Records for the task:
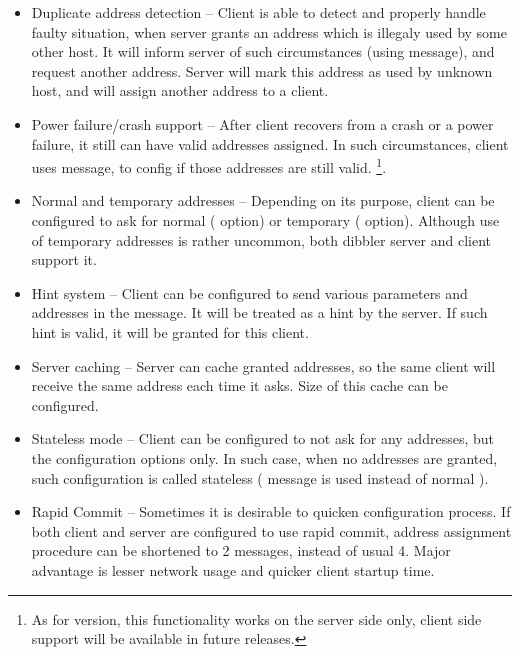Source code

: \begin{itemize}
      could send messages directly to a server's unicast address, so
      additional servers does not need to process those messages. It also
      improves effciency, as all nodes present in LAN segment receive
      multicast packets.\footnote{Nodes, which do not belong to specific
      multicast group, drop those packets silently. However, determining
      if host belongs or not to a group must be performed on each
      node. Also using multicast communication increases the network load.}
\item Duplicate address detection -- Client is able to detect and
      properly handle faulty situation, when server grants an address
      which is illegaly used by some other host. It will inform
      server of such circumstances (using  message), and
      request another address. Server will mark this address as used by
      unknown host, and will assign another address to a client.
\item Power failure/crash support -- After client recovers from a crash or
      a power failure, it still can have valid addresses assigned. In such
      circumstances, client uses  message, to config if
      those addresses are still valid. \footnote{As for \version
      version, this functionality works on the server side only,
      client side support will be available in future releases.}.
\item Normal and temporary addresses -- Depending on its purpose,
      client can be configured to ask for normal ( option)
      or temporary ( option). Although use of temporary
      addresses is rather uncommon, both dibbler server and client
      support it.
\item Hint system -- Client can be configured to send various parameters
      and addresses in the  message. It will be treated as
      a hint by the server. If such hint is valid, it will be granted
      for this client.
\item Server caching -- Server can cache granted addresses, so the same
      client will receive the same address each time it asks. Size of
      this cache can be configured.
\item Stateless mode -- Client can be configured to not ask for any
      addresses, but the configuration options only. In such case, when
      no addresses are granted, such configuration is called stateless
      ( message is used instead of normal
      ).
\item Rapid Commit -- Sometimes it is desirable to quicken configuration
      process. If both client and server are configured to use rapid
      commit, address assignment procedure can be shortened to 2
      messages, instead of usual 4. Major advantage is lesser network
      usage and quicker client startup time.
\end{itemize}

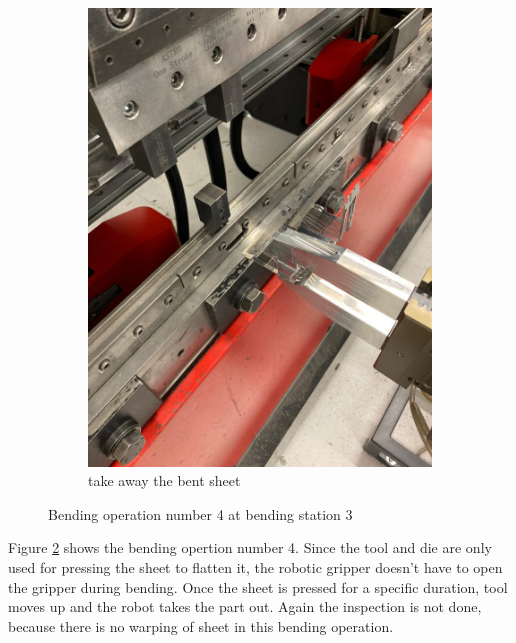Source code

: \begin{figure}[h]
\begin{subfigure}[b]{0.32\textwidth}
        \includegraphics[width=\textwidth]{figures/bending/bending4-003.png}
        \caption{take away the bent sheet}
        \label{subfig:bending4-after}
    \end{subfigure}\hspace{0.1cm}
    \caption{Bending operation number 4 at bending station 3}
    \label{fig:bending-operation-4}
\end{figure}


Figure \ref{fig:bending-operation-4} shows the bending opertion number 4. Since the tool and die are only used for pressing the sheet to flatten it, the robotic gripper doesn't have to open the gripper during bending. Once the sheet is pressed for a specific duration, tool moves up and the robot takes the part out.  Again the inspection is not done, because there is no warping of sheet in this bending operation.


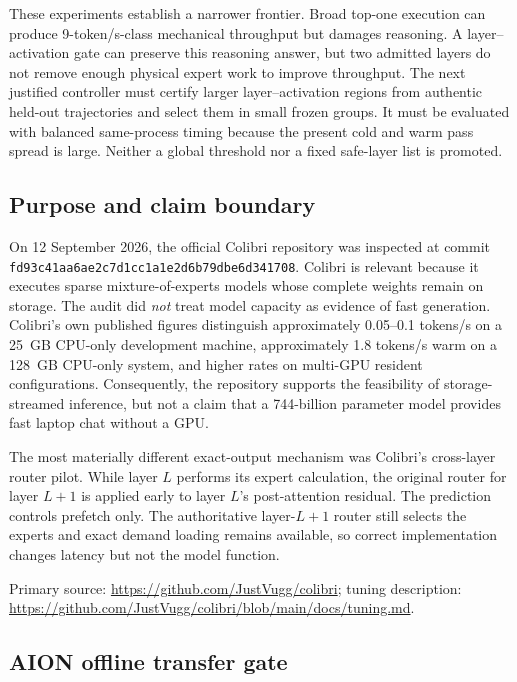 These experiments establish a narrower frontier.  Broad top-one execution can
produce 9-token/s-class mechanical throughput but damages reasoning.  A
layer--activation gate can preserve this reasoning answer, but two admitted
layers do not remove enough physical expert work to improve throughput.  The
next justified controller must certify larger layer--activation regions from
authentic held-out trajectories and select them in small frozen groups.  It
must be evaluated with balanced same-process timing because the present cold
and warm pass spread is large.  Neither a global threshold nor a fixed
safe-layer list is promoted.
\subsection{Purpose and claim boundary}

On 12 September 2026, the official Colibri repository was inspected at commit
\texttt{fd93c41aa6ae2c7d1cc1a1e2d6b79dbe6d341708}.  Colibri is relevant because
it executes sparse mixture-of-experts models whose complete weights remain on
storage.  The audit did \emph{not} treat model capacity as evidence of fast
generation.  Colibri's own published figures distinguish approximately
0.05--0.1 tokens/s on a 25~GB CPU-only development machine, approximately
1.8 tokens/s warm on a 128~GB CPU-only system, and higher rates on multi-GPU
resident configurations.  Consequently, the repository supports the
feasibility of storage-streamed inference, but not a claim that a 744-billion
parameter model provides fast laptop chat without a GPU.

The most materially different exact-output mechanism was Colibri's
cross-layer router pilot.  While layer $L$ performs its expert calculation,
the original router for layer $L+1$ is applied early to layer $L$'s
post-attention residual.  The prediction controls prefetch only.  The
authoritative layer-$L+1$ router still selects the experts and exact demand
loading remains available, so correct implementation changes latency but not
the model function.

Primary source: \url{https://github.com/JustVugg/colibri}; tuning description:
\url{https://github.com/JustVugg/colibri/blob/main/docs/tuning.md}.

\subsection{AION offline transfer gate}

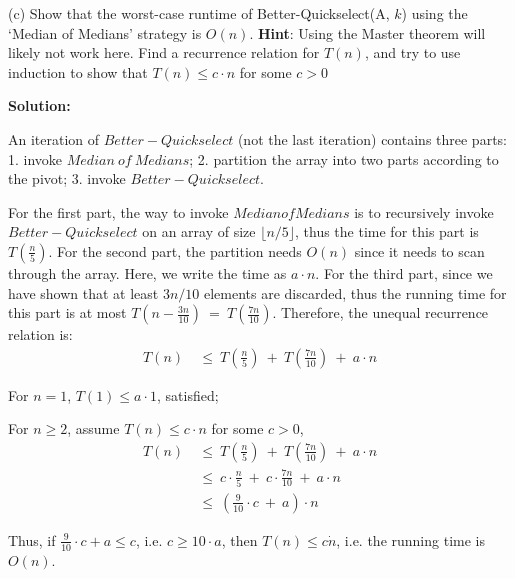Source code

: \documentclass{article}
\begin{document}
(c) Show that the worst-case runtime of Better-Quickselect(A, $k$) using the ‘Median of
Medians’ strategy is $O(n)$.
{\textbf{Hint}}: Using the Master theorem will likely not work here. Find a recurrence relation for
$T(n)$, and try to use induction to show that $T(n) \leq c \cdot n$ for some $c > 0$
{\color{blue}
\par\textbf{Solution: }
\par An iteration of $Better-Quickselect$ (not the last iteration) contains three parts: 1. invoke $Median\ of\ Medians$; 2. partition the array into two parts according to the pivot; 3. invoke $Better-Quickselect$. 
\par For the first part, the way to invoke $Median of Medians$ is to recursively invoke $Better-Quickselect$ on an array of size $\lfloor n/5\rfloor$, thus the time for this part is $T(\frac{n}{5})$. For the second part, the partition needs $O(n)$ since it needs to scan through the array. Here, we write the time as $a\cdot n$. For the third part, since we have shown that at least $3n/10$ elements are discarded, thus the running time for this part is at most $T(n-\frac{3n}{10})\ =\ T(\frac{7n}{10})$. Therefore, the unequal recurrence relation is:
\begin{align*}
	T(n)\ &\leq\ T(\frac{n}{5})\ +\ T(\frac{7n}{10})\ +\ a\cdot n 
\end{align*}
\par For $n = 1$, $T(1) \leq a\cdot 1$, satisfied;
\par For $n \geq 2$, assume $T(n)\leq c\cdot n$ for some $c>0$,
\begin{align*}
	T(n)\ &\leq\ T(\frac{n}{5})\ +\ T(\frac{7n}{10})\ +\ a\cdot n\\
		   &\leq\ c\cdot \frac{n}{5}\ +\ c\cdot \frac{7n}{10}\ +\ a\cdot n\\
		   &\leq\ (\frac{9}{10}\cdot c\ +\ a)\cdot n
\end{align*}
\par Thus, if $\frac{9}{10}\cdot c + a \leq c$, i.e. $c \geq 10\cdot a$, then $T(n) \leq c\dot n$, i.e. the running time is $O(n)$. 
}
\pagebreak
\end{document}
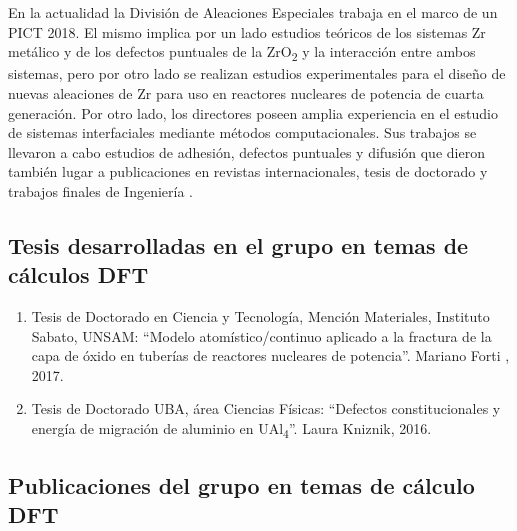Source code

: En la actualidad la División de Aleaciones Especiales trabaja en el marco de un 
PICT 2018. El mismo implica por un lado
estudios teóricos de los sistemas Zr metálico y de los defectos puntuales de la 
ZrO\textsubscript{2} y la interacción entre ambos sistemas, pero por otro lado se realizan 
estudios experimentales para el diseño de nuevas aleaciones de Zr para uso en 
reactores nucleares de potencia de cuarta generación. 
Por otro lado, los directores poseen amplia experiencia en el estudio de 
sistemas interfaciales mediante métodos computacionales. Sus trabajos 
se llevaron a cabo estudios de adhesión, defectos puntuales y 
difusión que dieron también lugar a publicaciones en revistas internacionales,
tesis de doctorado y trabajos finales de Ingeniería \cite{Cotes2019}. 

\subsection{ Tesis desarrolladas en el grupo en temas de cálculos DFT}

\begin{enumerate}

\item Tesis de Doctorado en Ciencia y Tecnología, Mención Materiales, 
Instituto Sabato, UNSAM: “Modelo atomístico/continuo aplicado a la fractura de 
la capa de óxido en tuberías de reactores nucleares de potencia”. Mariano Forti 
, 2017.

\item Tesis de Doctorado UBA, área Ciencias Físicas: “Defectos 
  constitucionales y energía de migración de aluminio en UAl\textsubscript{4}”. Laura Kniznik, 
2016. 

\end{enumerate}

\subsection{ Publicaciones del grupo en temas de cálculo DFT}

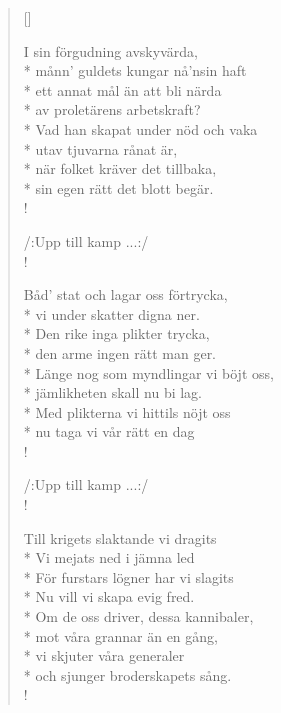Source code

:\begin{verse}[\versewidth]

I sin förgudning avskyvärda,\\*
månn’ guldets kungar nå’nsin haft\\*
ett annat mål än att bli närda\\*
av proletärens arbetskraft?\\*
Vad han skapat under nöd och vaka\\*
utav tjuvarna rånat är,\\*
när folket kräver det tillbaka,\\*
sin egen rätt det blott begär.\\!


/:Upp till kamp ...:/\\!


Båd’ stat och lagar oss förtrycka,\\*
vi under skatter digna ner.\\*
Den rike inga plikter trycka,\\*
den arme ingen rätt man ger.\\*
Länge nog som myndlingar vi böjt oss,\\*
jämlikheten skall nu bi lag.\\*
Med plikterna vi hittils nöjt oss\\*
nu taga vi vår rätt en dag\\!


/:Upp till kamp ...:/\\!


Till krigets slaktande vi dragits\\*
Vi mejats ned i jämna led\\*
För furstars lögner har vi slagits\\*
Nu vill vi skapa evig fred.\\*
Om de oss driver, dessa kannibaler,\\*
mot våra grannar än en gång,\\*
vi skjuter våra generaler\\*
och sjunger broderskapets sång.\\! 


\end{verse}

Exercise details:
Work out how many lines in the data contain "https" and state that number with nothing added.

Result below:
2